I primi due libri fanno parte di una serie che prende nome dal suo protagonista: Mae Son-Jun cui si è aggiunto anche un terzo libro il 29 luglio: “Ballo in Fa Minore”. Questi sono tutti romanzi autoconclusivi ad enigma, i classici “whodunnit”, per intenderci, rivisitati in chiave moderna, ma che conservano ancora un sapore un po’ retrò al gusto di Agatha Christie, per i veri estimatori del genere. “Ferite a Fior di Labbra” invece ha una protagonista femminile e le atmosfere del giallo si discostano un po’ da quelle della serie, che godono di ambientazioni sofisticate, a volte quasi fiabesche, presentando invece connotazioni più vicine a quelle della quotidianità delle nostre città di provincia. Costante è invece lo stile di scrittura, in cui ho curato un linguaggio attentamente descrittivo ed evocativo, pur mantenendo un buon ritmo narrativo, per una lettura fluida e immersiva.

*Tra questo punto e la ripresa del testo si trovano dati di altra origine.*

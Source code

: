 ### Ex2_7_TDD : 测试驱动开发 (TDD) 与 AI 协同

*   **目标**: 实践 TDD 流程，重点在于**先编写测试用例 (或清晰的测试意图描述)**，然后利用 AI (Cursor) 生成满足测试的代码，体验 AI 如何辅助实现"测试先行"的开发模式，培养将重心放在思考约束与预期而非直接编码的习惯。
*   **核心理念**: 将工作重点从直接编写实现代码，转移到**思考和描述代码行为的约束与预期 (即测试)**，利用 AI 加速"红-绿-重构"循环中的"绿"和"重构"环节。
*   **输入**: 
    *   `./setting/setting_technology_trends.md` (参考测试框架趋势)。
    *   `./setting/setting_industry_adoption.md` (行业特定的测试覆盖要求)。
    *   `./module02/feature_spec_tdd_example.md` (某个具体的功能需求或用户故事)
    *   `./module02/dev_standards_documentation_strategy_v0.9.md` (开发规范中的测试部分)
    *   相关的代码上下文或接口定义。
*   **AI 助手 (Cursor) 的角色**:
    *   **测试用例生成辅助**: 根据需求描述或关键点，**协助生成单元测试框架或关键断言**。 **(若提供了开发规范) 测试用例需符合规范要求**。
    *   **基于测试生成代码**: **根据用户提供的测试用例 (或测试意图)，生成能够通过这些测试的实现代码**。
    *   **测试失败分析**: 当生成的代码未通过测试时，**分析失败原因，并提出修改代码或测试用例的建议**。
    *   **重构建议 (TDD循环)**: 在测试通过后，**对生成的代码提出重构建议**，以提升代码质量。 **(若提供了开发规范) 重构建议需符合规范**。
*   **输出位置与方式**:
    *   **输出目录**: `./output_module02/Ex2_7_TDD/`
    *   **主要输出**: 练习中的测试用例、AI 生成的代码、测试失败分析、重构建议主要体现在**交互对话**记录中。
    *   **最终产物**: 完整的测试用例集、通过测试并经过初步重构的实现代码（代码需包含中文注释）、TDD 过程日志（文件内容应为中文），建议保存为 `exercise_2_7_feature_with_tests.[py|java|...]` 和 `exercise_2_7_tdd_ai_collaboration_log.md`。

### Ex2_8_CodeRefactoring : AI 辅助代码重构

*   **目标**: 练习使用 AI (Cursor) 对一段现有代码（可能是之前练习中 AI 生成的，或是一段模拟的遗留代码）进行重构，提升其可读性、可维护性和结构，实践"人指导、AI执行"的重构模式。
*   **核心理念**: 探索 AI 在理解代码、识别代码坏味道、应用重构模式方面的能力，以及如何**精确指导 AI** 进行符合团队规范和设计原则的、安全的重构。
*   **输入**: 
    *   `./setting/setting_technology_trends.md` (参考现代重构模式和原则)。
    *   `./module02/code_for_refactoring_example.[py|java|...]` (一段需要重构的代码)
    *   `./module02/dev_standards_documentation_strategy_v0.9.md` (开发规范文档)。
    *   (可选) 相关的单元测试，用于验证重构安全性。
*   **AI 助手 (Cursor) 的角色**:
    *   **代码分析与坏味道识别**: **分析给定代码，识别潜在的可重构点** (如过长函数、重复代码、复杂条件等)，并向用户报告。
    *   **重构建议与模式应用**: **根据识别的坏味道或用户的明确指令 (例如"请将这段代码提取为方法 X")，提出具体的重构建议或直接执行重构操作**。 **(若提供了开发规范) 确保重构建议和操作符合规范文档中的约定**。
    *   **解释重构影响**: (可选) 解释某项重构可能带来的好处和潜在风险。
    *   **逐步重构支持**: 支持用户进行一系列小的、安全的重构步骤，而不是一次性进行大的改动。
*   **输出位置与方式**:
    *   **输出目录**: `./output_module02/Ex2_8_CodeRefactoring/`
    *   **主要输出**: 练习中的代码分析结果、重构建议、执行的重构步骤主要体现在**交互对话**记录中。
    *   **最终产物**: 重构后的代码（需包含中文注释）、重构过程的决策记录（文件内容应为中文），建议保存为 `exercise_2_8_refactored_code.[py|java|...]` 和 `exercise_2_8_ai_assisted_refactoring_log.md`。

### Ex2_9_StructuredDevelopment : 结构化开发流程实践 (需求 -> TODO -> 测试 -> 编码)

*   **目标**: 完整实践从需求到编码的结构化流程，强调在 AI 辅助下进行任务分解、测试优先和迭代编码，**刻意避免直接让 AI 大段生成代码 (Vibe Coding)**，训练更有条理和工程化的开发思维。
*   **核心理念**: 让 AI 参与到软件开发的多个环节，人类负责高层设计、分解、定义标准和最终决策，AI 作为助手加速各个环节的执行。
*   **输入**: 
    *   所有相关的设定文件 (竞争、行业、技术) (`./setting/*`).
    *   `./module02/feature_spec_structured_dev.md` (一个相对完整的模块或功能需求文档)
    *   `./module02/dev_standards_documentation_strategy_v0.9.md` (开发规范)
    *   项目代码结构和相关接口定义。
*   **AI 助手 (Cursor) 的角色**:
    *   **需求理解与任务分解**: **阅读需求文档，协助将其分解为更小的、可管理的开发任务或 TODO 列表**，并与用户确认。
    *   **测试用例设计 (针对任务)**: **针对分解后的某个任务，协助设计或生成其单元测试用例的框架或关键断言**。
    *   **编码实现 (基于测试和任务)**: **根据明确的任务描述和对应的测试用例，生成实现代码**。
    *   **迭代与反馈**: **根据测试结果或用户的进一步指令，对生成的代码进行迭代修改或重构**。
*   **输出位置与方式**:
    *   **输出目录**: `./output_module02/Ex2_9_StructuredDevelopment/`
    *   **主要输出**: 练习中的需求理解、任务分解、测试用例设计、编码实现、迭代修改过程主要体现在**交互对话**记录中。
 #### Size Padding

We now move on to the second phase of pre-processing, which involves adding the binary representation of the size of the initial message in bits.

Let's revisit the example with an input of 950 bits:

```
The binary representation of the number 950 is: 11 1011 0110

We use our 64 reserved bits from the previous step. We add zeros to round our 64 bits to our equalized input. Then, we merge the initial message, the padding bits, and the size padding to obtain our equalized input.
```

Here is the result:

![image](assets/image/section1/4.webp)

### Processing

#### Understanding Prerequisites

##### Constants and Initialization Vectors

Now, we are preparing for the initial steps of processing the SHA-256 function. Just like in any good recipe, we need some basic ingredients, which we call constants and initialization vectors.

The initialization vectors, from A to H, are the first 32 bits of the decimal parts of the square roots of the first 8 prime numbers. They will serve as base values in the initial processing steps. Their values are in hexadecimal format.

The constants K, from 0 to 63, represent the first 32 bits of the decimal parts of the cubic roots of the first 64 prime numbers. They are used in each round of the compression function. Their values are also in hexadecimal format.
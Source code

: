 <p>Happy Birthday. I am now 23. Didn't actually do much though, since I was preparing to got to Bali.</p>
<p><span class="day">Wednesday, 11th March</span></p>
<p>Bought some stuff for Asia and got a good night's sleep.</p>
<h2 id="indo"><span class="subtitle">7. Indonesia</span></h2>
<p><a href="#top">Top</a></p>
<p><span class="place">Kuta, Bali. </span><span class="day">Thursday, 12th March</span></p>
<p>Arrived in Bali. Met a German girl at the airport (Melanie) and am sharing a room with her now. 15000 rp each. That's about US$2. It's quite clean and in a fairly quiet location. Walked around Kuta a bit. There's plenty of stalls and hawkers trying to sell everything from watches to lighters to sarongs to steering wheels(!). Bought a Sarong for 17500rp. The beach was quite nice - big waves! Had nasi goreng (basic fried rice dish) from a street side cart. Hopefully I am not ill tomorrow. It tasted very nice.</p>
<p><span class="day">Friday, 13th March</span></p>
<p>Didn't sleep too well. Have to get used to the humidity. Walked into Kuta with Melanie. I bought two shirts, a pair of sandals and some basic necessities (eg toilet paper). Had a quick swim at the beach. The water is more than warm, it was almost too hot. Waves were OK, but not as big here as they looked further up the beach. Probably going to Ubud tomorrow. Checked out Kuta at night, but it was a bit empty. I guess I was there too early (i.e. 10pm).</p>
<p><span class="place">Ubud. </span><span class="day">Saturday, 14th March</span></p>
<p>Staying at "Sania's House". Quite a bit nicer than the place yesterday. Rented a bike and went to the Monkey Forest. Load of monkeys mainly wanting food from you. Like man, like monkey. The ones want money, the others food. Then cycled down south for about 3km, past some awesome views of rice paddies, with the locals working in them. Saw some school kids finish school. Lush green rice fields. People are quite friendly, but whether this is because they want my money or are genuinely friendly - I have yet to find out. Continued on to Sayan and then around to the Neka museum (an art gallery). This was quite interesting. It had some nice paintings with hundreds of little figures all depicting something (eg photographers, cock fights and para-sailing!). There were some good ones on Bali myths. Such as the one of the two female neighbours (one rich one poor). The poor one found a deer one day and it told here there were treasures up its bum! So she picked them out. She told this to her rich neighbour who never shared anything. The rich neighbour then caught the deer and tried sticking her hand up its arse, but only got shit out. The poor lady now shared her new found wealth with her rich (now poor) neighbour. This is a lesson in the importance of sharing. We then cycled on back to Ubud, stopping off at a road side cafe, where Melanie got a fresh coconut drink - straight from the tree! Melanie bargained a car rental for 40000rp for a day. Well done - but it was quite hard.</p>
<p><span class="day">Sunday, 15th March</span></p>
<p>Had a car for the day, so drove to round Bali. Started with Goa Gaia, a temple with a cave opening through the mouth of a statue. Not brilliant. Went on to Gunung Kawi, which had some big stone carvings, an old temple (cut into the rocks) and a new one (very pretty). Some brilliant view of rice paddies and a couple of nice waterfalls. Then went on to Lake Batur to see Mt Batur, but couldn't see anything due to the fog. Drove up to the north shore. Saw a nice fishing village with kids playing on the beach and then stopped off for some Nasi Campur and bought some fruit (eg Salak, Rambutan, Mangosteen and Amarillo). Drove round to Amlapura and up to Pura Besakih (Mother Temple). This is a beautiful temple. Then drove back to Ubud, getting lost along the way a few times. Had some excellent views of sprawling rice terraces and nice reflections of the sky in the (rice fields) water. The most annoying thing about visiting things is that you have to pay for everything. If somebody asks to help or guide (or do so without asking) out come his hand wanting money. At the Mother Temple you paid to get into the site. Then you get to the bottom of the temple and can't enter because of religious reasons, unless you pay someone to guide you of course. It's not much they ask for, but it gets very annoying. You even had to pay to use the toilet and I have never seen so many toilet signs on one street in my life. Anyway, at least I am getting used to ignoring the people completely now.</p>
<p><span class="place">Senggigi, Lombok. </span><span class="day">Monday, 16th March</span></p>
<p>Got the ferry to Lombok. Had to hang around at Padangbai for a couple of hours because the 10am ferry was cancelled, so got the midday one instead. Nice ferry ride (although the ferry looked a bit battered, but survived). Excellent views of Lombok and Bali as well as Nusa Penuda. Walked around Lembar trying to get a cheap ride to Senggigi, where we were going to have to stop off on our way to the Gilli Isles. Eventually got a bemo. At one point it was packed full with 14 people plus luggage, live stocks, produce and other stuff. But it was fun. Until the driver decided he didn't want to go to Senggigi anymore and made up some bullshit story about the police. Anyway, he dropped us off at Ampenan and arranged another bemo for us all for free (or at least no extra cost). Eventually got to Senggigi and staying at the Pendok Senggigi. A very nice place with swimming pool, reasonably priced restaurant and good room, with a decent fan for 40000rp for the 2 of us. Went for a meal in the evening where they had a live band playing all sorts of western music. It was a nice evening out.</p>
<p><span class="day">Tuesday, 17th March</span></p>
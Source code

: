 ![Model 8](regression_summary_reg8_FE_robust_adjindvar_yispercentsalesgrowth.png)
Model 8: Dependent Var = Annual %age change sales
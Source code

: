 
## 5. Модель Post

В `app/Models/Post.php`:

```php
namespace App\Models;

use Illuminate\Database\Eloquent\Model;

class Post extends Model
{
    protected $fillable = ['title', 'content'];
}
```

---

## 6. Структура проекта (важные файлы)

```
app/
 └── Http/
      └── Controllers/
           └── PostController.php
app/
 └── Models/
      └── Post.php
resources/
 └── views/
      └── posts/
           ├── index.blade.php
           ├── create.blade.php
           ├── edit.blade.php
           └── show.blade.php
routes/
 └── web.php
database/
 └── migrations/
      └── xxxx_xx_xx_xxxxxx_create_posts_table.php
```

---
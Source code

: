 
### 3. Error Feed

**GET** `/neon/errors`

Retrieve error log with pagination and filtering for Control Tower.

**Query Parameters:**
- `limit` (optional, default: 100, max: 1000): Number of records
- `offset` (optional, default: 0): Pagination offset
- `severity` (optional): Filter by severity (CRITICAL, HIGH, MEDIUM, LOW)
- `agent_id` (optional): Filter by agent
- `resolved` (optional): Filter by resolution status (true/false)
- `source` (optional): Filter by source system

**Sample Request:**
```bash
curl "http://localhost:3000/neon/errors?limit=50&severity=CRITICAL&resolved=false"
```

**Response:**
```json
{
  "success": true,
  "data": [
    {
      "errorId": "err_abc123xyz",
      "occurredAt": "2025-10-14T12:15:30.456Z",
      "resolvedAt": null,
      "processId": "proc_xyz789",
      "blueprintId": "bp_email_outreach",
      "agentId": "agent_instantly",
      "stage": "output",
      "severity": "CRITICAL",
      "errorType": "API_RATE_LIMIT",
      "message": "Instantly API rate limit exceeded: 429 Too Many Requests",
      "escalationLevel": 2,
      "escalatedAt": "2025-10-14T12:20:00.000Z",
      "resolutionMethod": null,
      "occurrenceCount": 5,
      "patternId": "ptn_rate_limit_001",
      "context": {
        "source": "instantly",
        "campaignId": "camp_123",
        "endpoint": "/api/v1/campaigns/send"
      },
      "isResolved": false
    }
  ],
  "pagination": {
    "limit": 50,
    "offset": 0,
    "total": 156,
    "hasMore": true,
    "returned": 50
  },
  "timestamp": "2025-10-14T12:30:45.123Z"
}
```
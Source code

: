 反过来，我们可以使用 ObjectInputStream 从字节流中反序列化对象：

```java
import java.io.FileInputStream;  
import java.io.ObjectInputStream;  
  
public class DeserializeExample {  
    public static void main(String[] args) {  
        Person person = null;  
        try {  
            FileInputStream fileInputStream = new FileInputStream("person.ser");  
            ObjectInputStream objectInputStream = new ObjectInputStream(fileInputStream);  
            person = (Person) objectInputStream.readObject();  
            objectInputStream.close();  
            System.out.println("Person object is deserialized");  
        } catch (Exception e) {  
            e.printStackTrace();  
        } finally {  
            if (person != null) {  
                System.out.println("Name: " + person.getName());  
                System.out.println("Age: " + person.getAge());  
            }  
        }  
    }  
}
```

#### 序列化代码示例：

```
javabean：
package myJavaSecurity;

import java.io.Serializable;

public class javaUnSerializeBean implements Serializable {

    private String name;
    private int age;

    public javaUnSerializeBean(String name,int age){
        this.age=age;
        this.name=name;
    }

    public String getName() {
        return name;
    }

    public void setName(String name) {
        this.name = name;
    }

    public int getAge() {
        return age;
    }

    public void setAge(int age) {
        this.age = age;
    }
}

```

La protagonista del romanzo, Emma Silvestri, è una giovane psicologa alle prime armi che si trova ad affrontare una sfida impegnativa: gestire dieci pazienti con una dipendenza molto particolare presso uno studio nella sua piccola città. Come è nato il suo personaggio e chi ne interpreterebbe la parte se diventasse un film?
Il primo nucleo del romanzo è nato intorno ai dieci pazienti in terapia, che volevo eterogenei. Una volta decisi i loro caratteri, mi serviva la figura del medico e nella mente è nata l’immagine di una giovane donna. L’immagine me ne ha suggerito il carattere. Se Emma dovesse essere interpretata da un’attrice donna, sarebbe sicuramente Cristiana Capotondi.
Una serie di omicidi scuote il tranquillo quartiere. Come l’accaduto squarcia letteralmente la quotidianità dei suoi abitanti? Ovvero, se fosse successo in una metropoli credi – da milanese che vive a Bolzano - che le reazioni sarebbero state differenti?
Le reazioni degli abitanti si muovono tra il sentimento di paura e il bisogno morboso di conoscere i dettagli. In una città piccola (com’è anche Bolzano) tutto questo si acuisce, per la consapevolezza di trovarsi a pochissimi gradi di separazione dall’assassino. Spaventa e nello stesso incuriosisce il pensiero di aver per un caso, con estrema probabilità, incrociato lo sguardo dell’assassino, magari anche il giorno stesso del delitto.
Viaggi moltissimo e per diletto traduci dall’inglese i sottotitoli per serie TV asiatiche. Questo è per te fonte di ispirazione davanti al foglio bianco?
Certo. Tutto ciò che faccio, le notizie che ascolto, gli aneddoti che mi raccontano, ciò che osservo andando in giro, anche solo in un bar o in un supermercato, sono per me fonte costante d’ispirazione. Ma naturalmente lo sono anche i libri che leggo, i film che vedo e i drama che traduco.
In chiusura, c’è già un quarto libro all’orizzonte o, almeno, una prima idea di base?
Come dicevo prima, il quarto esce il 29 luglio per la serie I Misteri di Mae Son-Jun, ambientato a Budapest, dove il protagonista deve risolvere il caso di una misteriosa morte a teatro. Attualmente sto lavorando invece al mio quinto, sempre per questa serie, che invece si ispira alla grande epopea italiana dei grandi transatlantici della Compagnia di Navigazione di Genova, che negli anni Trenta univano l’Italia alle Americhe.